In general, Qrisp is positioned as a tool for scaling quantum computing programming for industry and academia: it has been used to benchmark quantum algorithms and to teach quantum programming concepts. Its abstraction level makes it useful for exploring new algorithmic ideas without dealing directly with hardware details.

== Collaborators and community ==
Qrisp development was initiated by Fraunhofer FOKUS in Berlin. The project was publicly funded by the Federal Ministry for Economic Affairs and Climate Action and the European Union.

Qrisp is managed as an Eclipse Foundation project. The Eclipse community supports its open governance model. Several quantum computing companies have been involved in the Qrisp's developments: for example, the framework's remote execution interface has been tested with hardware from eleQtron, IQM, Alpine Quantum Technologies (AQT), and IBM. The German Aerospace Center and other institutions have also supported the project, as indicated by Qrisp's collaborators and logos.

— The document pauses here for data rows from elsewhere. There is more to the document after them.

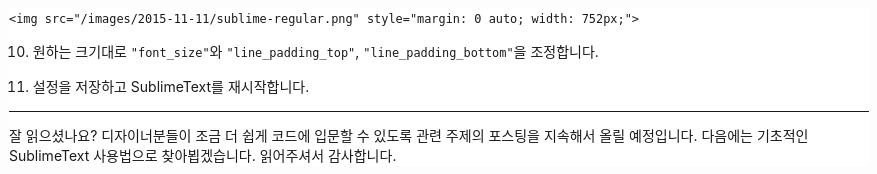     <img src="/images/2015-11-11/sublime-regular.png" style="margin: 0 auto; width: 752px;">
  
  10. 원하는 크기대로 `"font_size"`와 `"line_padding_top"`, `"line_padding_bottom"`을 조정합니다. 

  11. 설정을 저장하고 SublimeText를 재시작합니다. 

---

잘 읽으셨나요? 디자이너분들이 조금 더 쉽게 코드에 입문할 수 있도록 관련 주제의 포스팅을 지속해서 올릴 예정입니다. 다음에는 기초적인 SublimeText 사용법으로 찾아뵙겠습니다. 읽어주셔서 감사합니다.




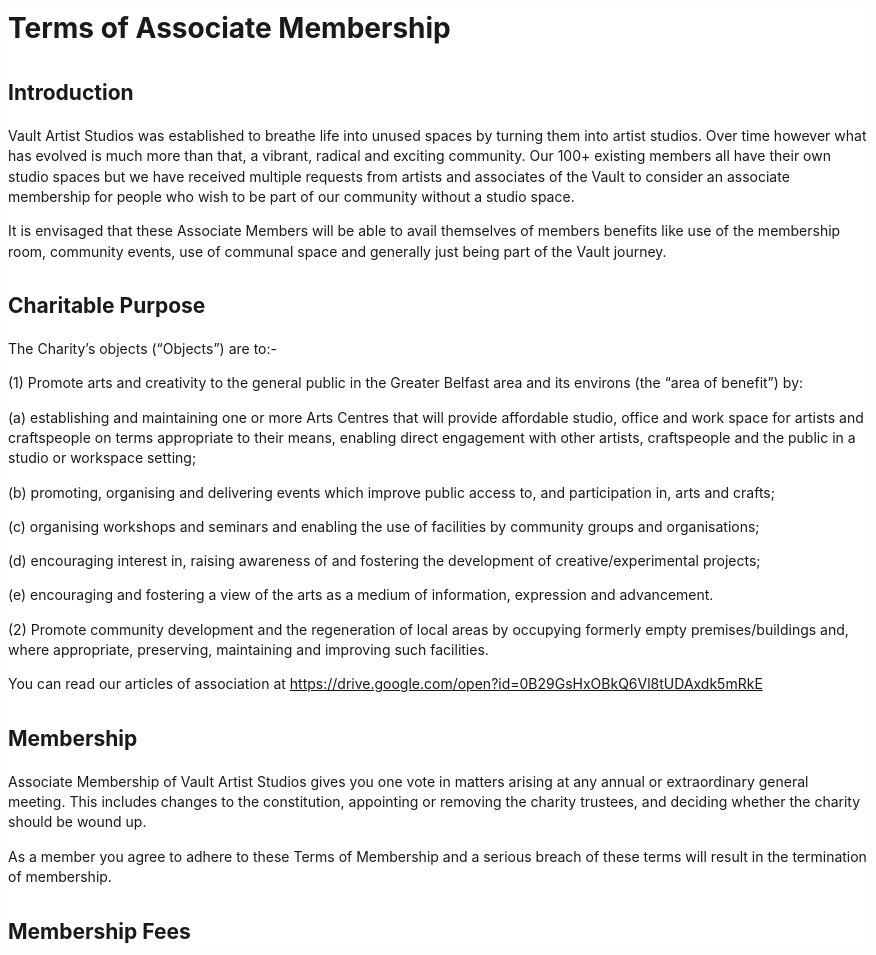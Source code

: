 # Terms of Associate Membership

## Introduction

Vault Artist Studios was established to breathe life into unused spaces by turning them into artist studios. Over time however what has evolved is much more than that, a vibrant, radical and exciting community. Our 100+ existing members all have their own studio spaces but we have received multiple requests from artists and associates of the Vault to consider an associate membership for people who wish to be part of our community without a studio space.

It is envisaged that these Associate Members will be able to avail themselves of members benefits like use of the membership room, community events, use of communal space and generally just being part of the Vault journey.

## Charitable Purpose

The Charity’s objects (“Objects”) are to:-

(1) Promote arts and creativity to the general public in the Greater Belfast area and its environs (the “area of benefit”) by:

 (a) establishing and maintaining one or more Arts Centres that will provide affordable studio, office and work space for artists and craftspeople on terms appropriate to their means, enabling direct engagement with other artists, craftspeople and the public in a studio or workspace setting;

(b) promoting, organising and delivering events which improve public access to, and participation in, arts and crafts;

(c) organising workshops and seminars and enabling the use of facilities by community groups and organisations;

(d) encouraging interest in, raising awareness of and fostering the development of creative/experimental projects;

(e) encouraging and fostering a view of the arts as a medium of information, expression and advancement.

(2) Promote community development and the regeneration of local areas by occupying formerly empty premises/buildings and, where appropriate, preserving, maintaining and improving such facilities.

You can read our articles of association at https://drive.google.com/open?id=0B29GsHxOBkQ6Vl8tUDAxdk5mRkE

## Membership 

Associate Membership of Vault Artist Studios gives you one vote in matters arising at any annual or extraordinary general meeting. This includes changes to the constitution, appointing or removing the charity trustees, and deciding whether the charity should be wound up. 

As a member you agree to adhere to these Terms of Membership and a serious breach of these terms will result in the termination of membership.

## Membership Fees
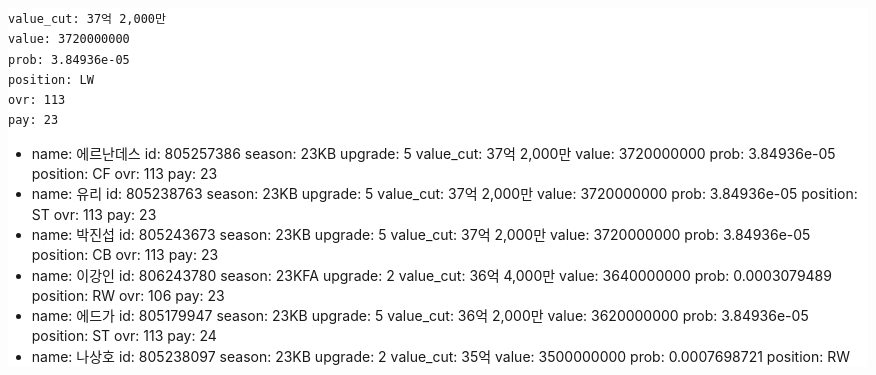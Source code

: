     value_cut: 37억 2,000만
    value: 3720000000
    prob: 3.84936e-05
    position: LW
    ovr: 113
    pay: 23
  - name: 에르난데스
    id: 805257386
    season: 23KB
    upgrade: 5
    value_cut: 37억 2,000만
    value: 3720000000
    prob: 3.84936e-05
    position: CF
    ovr: 113
    pay: 23
  - name: 유리
    id: 805238763
    season: 23KB
    upgrade: 5
    value_cut: 37억 2,000만
    value: 3720000000
    prob: 3.84936e-05
    position: ST
    ovr: 113
    pay: 23
  - name: 박진섭
    id: 805243673
    season: 23KB
    upgrade: 5
    value_cut: 37억 2,000만
    value: 3720000000
    prob: 3.84936e-05
    position: CB
    ovr: 113
    pay: 23
  - name: 이강인
    id: 806243780
    season: 23KFA
    upgrade: 2
    value_cut: 36억 4,000만
    value: 3640000000
    prob: 0.0003079489
    position: RW
    ovr: 106
    pay: 23
  - name: 에드가
    id: 805179947
    season: 23KB
    upgrade: 5
    value_cut: 36억 2,000만
    value: 3620000000
    prob: 3.84936e-05
    position: ST
    ovr: 113
    pay: 24
  - name: 나상호
    id: 805238097
    season: 23KB
    upgrade: 2
    value_cut: 35억
    value: 3500000000
    prob: 0.0007698721
    position: RW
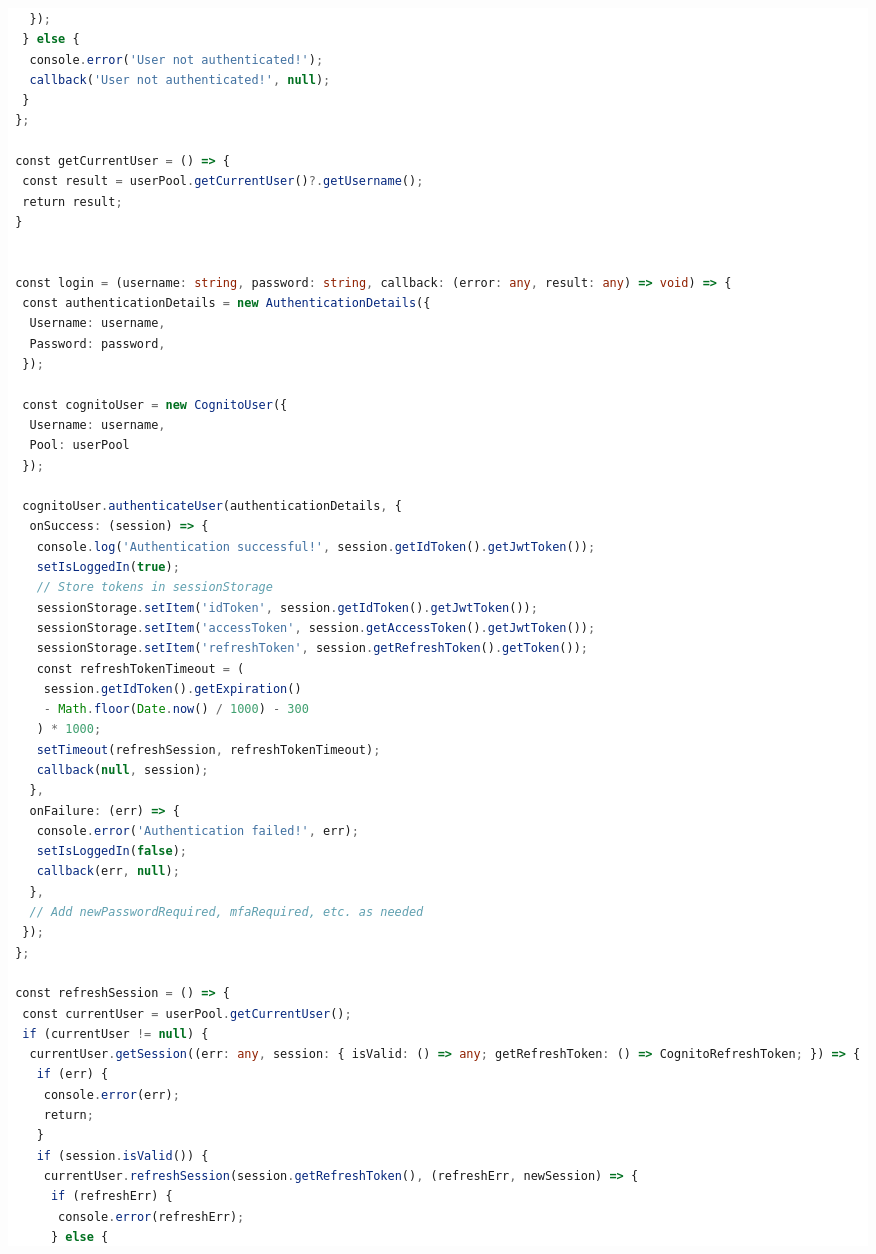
 ```ts
   });
  } else {
   console.error('User not authenticated!');
   callback('User not authenticated!', null);
  }
 };

 const getCurrentUser = () => {
  const result = userPool.getCurrentUser()?.getUsername();
  return result;
 }


 const login = (username: string, password: string, callback: (error: any, result: any) => void) => {
  const authenticationDetails = new AuthenticationDetails({
   Username: username,
   Password: password,
  });

  const cognitoUser = new CognitoUser({
   Username: username,
   Pool: userPool
  });

  cognitoUser.authenticateUser(authenticationDetails, {
   onSuccess: (session) => {
    console.log('Authentication successful!', session.getIdToken().getJwtToken());
    setIsLoggedIn(true);
    // Store tokens in sessionStorage
    sessionStorage.setItem('idToken', session.getIdToken().getJwtToken());
    sessionStorage.setItem('accessToken', session.getAccessToken().getJwtToken());
    sessionStorage.setItem('refreshToken', session.getRefreshToken().getToken());
    const refreshTokenTimeout = (
     session.getIdToken().getExpiration() 
     - Math.floor(Date.now() / 1000) - 300
    ) * 1000;
    setTimeout(refreshSession, refreshTokenTimeout);
    callback(null, session);
   },
   onFailure: (err) => {
    console.error('Authentication failed!', err);
    setIsLoggedIn(false);
    callback(err, null);
   },
   // Add newPasswordRequired, mfaRequired, etc. as needed
  });
 };

 const refreshSession = () => {
  const currentUser = userPool.getCurrentUser();
  if (currentUser != null) {
   currentUser.getSession((err: any, session: { isValid: () => any; getRefreshToken: () => CognitoRefreshToken; }) => {
    if (err) {
     console.error(err);
     return;
    }
    if (session.isValid()) {
     currentUser.refreshSession(session.getRefreshToken(), (refreshErr, newSession) => {
      if (refreshErr) {
       console.error(refreshErr);
      } else {
```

A notable initiative is the Thinq Qrisp Community (launched Sep 2024), which brings together industry and academia to work on Qrisp and related quantum software engineering ideas. This community offers resources, training events, and networking opportunities to promote the use and development of Qrisp. Qrisp's source code and documentation remain publicly accessible (e.g. via GitHub and PyPI) to support broad collaboration.

=== Industrial Interest ===
In July 2025, IQM announced that Qrisp will become the default SDK on the IQM Resonance platform. IQM explicitly said that Qrisp will be supported as the default interface for quantum developers and researchers — though other popular quantum frameworks (like Qiskit, Cirq, Cuda Quantum, and TKET) will remain supported for flexibility.